Sting's Message in an iPad - The 60-year-old rocker tries a new medium for musicians: the app...
The music industry is often criticized for being slow to harness changes in technology. Smartphone applications are no exception. While videogame makers quickly got into the app business, spawning hits like "Angry Birds," few music acts have developed successful programs of their own. Now, a 60-year-old singer who released his first album in the 1970s is diving into the medium, in hopes of promoting his back catalog and snaring a broader audience.

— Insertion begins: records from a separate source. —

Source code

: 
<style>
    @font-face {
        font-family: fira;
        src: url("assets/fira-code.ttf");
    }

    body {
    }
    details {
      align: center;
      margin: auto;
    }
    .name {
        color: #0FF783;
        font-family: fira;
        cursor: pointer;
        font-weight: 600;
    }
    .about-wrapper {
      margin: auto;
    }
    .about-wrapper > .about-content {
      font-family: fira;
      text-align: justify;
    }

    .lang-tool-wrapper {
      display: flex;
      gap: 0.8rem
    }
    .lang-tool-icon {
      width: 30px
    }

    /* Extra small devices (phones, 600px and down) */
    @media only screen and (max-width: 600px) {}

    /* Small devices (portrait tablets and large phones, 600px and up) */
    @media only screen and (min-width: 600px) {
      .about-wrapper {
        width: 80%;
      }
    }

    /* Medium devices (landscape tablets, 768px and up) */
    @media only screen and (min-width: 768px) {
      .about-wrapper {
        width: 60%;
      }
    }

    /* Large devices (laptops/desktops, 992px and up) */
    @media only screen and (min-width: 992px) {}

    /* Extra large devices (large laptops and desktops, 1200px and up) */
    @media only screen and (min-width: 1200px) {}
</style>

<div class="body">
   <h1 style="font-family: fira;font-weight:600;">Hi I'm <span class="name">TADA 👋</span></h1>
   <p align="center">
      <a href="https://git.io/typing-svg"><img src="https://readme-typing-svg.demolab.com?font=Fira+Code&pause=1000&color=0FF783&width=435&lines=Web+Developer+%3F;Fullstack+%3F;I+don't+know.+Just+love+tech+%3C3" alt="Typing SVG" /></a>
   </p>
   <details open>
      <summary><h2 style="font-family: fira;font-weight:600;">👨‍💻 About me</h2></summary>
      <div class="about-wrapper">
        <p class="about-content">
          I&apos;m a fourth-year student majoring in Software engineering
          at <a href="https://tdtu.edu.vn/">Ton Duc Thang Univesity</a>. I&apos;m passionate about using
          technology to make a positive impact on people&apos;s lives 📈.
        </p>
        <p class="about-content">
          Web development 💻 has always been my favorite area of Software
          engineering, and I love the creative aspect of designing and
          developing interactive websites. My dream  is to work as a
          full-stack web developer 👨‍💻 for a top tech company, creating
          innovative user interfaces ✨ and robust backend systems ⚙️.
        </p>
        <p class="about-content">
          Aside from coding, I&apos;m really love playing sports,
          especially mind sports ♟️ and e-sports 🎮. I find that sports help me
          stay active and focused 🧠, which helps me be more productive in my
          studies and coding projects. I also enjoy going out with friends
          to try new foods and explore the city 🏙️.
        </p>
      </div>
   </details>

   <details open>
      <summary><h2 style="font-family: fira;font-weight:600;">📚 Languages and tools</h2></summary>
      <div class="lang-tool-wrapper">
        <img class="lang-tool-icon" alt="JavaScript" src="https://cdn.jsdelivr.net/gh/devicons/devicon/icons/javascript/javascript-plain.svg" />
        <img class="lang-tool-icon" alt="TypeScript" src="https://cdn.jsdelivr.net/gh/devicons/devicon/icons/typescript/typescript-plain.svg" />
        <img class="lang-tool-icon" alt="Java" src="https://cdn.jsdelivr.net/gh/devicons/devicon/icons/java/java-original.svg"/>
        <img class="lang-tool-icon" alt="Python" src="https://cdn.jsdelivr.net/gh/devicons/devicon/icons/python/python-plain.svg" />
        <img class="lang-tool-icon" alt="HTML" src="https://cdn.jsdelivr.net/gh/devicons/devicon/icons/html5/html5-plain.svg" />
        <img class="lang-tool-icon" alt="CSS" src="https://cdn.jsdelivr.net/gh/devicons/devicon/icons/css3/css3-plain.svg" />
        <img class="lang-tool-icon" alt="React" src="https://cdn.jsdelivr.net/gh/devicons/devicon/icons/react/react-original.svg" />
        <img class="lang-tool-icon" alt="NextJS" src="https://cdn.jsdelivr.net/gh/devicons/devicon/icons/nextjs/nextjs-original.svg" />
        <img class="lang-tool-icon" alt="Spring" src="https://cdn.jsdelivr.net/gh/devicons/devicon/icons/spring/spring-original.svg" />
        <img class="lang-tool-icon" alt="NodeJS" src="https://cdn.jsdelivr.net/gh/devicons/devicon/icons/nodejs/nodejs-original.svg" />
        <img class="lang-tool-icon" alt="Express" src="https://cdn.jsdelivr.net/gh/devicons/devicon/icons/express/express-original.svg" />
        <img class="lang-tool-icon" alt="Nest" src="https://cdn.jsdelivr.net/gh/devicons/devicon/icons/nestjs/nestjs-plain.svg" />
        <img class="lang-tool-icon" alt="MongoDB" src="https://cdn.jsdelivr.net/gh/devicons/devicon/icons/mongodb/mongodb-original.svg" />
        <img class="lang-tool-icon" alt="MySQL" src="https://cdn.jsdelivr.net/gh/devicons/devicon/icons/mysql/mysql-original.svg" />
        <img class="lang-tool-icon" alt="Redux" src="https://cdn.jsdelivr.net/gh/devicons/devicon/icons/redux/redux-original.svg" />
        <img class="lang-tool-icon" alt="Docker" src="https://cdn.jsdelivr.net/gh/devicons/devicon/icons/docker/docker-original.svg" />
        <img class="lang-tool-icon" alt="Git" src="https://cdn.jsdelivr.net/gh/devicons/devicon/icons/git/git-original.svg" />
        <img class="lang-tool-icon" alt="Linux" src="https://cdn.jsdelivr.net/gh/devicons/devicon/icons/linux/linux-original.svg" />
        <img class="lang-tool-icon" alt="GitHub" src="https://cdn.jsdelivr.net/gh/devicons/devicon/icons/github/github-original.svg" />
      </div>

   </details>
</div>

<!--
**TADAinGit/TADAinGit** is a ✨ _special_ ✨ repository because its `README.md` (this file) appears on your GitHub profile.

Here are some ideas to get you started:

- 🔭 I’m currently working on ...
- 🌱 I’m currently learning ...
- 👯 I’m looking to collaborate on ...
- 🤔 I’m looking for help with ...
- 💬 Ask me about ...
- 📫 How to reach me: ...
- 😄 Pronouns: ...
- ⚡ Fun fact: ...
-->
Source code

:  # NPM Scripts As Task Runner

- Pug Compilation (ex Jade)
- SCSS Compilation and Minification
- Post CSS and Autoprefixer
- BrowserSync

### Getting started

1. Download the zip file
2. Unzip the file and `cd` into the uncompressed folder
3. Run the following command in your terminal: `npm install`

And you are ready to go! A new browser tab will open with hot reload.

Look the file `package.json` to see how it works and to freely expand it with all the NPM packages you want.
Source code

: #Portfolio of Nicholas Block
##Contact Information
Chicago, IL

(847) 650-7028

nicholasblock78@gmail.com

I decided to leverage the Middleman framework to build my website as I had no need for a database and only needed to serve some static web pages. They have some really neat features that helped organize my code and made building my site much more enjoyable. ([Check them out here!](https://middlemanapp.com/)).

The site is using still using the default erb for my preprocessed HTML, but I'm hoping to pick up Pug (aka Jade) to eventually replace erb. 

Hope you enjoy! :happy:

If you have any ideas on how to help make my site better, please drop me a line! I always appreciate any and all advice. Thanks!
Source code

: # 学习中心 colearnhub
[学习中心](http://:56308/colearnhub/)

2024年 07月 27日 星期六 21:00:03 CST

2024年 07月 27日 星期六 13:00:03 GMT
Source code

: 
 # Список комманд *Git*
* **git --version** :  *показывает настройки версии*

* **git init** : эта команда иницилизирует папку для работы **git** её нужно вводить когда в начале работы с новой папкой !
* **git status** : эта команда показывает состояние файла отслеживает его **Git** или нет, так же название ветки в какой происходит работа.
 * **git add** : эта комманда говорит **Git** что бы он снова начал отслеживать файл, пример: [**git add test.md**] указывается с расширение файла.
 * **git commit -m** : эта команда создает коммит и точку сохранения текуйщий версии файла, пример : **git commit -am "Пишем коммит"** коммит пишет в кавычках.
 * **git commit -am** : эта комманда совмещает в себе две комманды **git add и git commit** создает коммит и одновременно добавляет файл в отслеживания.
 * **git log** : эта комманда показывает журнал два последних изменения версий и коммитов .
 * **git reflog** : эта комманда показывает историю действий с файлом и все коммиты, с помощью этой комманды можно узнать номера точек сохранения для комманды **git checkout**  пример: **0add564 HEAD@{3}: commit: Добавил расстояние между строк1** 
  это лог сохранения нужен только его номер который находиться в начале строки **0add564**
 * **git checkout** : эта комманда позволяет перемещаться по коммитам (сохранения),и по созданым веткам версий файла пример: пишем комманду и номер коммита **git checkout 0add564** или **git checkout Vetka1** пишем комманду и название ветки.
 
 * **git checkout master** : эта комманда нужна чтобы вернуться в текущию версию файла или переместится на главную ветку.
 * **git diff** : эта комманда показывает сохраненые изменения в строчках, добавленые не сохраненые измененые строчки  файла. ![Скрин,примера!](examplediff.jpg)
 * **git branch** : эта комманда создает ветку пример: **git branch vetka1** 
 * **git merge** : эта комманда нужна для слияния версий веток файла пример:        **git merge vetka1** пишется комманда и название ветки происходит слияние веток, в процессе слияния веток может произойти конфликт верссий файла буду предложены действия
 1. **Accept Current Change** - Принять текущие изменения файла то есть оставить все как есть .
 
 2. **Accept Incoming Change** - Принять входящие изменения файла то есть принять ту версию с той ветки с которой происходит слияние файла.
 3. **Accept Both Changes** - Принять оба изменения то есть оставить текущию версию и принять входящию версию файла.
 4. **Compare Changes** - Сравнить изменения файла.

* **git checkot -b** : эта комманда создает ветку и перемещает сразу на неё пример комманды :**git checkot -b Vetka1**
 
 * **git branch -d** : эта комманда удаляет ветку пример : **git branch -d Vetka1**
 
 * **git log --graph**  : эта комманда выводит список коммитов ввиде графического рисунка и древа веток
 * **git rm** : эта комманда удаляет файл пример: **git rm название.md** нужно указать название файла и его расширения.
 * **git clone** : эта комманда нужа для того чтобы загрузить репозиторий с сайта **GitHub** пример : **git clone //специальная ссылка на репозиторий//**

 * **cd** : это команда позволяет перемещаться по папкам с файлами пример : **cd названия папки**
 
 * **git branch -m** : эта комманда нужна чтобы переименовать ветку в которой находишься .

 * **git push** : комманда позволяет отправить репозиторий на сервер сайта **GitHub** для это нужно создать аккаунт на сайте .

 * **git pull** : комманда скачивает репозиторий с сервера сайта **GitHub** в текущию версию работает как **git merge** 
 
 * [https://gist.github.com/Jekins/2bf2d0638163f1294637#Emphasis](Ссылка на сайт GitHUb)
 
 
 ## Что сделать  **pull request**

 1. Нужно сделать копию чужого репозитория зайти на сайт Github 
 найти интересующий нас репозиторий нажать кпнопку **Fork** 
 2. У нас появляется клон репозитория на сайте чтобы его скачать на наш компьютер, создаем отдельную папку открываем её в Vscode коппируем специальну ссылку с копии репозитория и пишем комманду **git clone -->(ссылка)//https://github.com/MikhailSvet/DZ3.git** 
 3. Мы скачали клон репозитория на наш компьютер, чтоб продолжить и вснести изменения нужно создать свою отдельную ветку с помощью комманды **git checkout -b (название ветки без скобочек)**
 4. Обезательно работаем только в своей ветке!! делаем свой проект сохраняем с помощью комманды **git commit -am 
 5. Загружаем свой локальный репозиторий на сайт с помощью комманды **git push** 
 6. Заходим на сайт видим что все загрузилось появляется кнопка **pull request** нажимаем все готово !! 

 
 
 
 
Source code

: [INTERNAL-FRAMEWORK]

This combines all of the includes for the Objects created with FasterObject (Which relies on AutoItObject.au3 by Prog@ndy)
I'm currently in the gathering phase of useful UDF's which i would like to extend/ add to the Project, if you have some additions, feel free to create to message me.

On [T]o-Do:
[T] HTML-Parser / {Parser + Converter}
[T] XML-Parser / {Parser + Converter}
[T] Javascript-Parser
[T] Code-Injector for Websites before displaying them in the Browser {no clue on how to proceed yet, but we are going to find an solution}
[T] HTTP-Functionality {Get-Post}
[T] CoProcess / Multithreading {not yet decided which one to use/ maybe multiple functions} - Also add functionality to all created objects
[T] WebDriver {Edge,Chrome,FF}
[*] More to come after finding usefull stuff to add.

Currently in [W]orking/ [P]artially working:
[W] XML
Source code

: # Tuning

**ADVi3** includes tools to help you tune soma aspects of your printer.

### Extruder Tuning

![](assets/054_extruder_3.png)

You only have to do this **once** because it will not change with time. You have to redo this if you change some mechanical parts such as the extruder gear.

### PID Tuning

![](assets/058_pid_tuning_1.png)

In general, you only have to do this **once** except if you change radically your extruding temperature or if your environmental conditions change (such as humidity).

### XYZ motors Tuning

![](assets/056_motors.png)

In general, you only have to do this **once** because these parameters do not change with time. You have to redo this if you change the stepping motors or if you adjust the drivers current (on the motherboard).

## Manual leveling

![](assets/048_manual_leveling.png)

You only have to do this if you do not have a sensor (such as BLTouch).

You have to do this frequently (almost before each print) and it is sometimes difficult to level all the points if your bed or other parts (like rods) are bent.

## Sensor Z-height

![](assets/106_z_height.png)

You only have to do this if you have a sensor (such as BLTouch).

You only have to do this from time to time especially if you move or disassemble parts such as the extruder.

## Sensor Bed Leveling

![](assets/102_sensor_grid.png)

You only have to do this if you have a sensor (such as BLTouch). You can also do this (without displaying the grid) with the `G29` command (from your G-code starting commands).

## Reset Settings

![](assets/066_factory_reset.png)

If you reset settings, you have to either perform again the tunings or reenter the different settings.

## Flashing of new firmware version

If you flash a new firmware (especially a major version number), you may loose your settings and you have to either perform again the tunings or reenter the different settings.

On Monday, rocker Sting and the New York-based production company @radical.media will release a free app combining music, concert footage, photographs and videos. The central feature: footage from Sting's performance last month at New York's Beacon Theatre, including duets with guests like Lady Gaga and Stevie Wonder. But the app, which is only available for the iPad, is also intended to serve as a retrospective of the artist's entire solo career.
"This is a very convenient way of archiving yourself," said Sting in an interview in his apartment overlooking the fall foliage of Central Park.
Users navigate through the app, "Sting 25," in multiple ways. A sliding timeline breaks out photos and video from career milestones such as Live Aid in 1985. Another navigation bar moves through about 20 "influences," from author Quentin Crisp to the Cold War; each category offers images and audio commentary from the singer. If any songs from 11 Sting solo albums reside on the user's iPad, the app automatically recognizes them; tracks that the user doesn't have can be sampled in the app and then purchased via iTunes.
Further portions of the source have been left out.